*EXERCISE PROMPT*
Select and reproduce each line of the listing below that bears the string "function".
================================
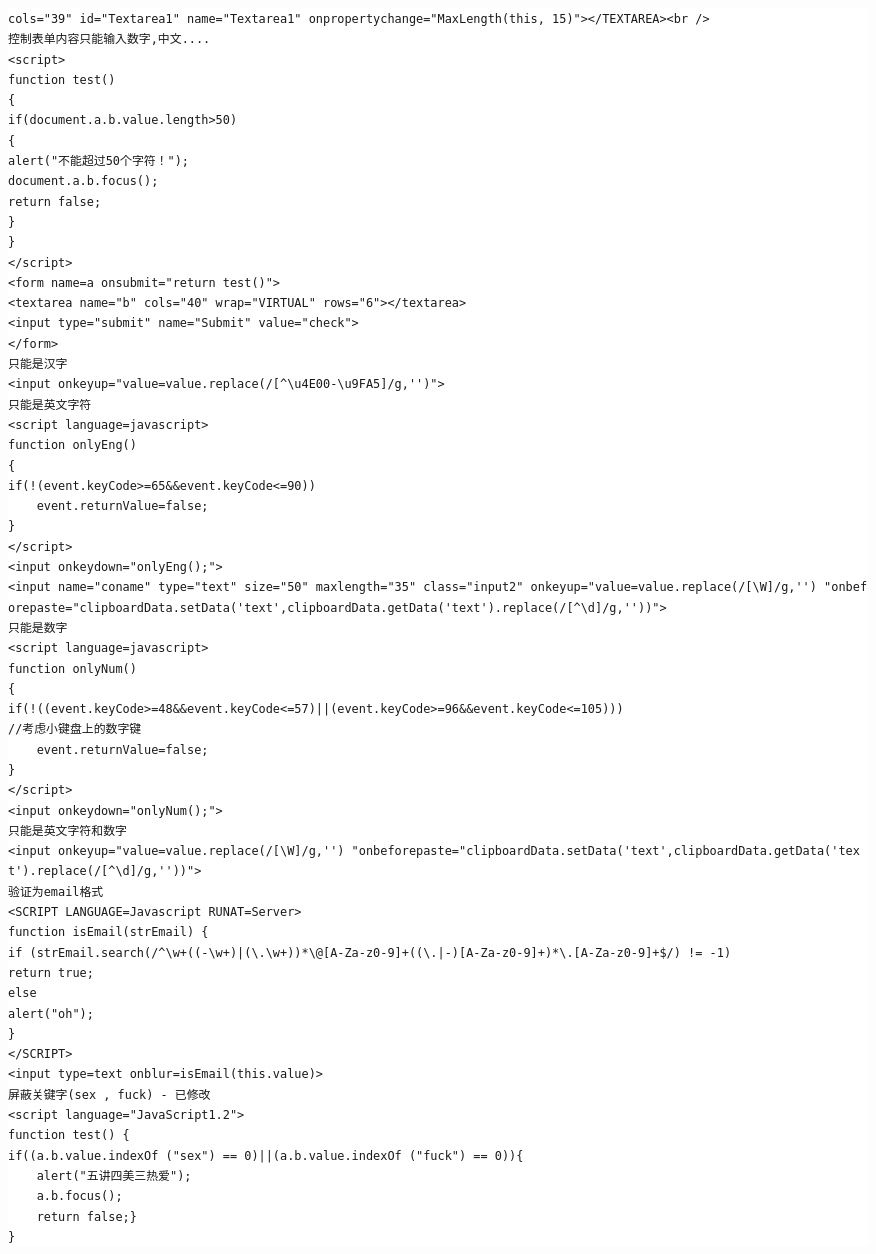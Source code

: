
 ```
cols="39" id="Textarea1" name="Textarea1" onpropertychange="MaxLength(this, 15)"></TEXTAREA><br />
控制表单内容只能输入数字,中文....
<script>
function test()  
{
if(document.a.b.value.length>50)
{
alert("不能超过50个字符！");
document.a.b.focus();
return false;
}
}
</script>
<form name=a onsubmit="return test()">
<textarea name="b" cols="40" wrap="VIRTUAL" rows="6"></textarea>
<input type="submit" name="Submit" value="check">
</form>
只能是汉字
<input onkeyup="value=value.replace(/[^\u4E00-\u9FA5]/g,'')">
只能是英文字符
<script language=javascript>
function onlyEng()
{
if(!(event.keyCode>=65&&event.keyCode<=90))
    event.returnValue=false;
}
</script>
<input onkeydown="onlyEng();">
<input name="coname" type="text" size="50" maxlength="35" class="input2" onkeyup="value=value.replace(/[\W]/g,'') "onbeforepaste="clipboardData.setData('text',clipboardData.getData('text').replace(/[^\d]/g,''))">
只能是数字
<script language=javascript>
function onlyNum()
{
if(!((event.keyCode>=48&&event.keyCode<=57)||(event.keyCode>=96&&event.keyCode<=105)))
//考虑小键盘上的数字键
    event.returnValue=false;
}
</script>
<input onkeydown="onlyNum();">
只能是英文字符和数字
<input onkeyup="value=value.replace(/[\W]/g,'') "onbeforepaste="clipboardData.setData('text',clipboardData.getData('text').replace(/[^\d]/g,''))">
验证为email格式
<SCRIPT LANGUAGE=Javascript RUNAT=Server>
function isEmail(strEmail) {
if (strEmail.search(/^\w+((-\w+)|(\.\w+))*\@[A-Za-z0-9]+((\.|-)[A-Za-z0-9]+)*\.[A-Za-z0-9]+$/) != -1)
return true;
else
alert("oh");
}
</SCRIPT>
<input type=text onblur=isEmail(this.value)>
屏蔽关键字(sex , fuck) - 已修改
<script language="JavaScript1.2">
function test() {
if((a.b.value.indexOf ("sex") == 0)||(a.b.value.indexOf ("fuck") == 0)){
    alert("五讲四美三热爱");
    a.b.focus();
    return false;}
}
```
================================
*THE ANSWER*
function test()  
function onlyEng()
function onlyNum()
function isEmail(strEmail) {
function test() {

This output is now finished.